*RECORDS:*

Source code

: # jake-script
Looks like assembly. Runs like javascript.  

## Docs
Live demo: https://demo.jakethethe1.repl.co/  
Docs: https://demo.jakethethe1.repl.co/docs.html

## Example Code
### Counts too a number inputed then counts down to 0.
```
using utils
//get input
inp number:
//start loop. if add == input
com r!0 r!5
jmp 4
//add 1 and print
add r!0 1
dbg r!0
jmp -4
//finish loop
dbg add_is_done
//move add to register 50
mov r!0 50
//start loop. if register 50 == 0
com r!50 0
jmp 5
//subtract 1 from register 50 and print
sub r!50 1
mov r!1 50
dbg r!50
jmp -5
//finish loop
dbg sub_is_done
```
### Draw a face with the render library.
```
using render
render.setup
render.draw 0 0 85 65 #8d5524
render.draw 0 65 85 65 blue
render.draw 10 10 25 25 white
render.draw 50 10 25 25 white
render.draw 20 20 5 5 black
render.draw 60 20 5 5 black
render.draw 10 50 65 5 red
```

...

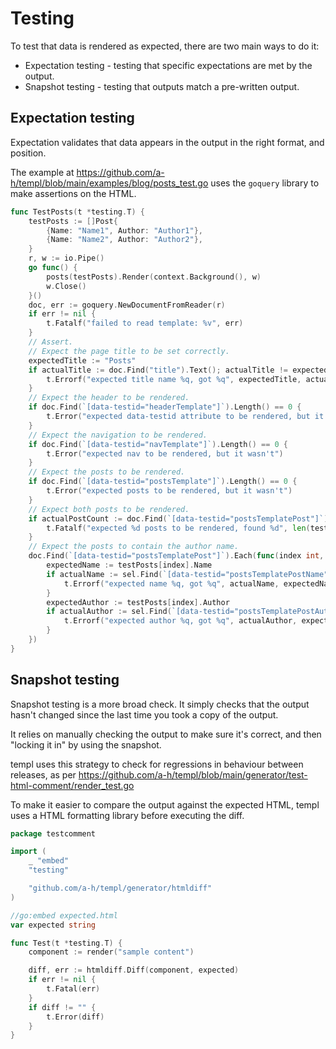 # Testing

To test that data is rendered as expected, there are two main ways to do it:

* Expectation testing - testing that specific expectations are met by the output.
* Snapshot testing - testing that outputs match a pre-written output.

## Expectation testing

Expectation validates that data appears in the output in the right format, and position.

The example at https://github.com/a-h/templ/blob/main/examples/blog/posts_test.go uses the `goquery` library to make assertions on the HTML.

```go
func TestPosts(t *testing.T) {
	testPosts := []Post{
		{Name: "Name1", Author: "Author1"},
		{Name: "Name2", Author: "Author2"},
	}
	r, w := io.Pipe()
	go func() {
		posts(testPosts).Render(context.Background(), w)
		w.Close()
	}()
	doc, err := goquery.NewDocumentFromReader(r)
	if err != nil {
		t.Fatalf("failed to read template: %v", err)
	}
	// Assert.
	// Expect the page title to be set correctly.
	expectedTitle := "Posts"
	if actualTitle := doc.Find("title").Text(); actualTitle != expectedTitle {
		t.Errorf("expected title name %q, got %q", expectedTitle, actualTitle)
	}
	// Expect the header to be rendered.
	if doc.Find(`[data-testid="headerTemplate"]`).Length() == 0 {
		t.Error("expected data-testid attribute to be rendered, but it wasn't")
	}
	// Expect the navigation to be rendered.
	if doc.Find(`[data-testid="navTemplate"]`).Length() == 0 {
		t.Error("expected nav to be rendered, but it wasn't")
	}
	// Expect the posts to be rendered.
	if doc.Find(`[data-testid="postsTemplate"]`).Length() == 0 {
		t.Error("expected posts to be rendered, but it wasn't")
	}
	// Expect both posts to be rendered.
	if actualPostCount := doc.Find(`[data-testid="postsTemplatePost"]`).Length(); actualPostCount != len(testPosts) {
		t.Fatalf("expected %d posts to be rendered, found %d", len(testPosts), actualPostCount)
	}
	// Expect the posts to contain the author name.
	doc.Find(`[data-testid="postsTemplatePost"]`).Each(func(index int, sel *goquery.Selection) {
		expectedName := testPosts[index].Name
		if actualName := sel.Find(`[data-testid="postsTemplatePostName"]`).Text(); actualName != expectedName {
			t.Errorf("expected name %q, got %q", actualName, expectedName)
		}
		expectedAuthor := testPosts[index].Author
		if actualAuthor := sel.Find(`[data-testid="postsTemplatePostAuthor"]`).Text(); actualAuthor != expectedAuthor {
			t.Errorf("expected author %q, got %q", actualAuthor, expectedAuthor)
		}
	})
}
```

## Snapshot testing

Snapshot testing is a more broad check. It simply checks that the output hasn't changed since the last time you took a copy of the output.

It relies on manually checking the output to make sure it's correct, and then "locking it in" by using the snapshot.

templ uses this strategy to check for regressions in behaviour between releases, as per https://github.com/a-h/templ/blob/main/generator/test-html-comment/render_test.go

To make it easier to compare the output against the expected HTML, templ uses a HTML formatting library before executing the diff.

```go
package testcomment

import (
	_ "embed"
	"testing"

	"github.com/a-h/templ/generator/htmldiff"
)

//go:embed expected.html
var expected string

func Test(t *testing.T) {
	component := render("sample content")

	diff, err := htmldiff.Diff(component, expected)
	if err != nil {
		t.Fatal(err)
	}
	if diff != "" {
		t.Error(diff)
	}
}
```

*WHAT YOU WILL DO:*
Show me every line of the entries above that holds "Errorf".

*RESULT BELOW:*
		t.Errorf("expected title name %q, got %q", expectedTitle, actualTitle)
			t.Errorf("expected name %q, got %q", actualName, expectedName)
			t.Errorf("expected author %q, got %q", actualAuthor, expectedAuthor)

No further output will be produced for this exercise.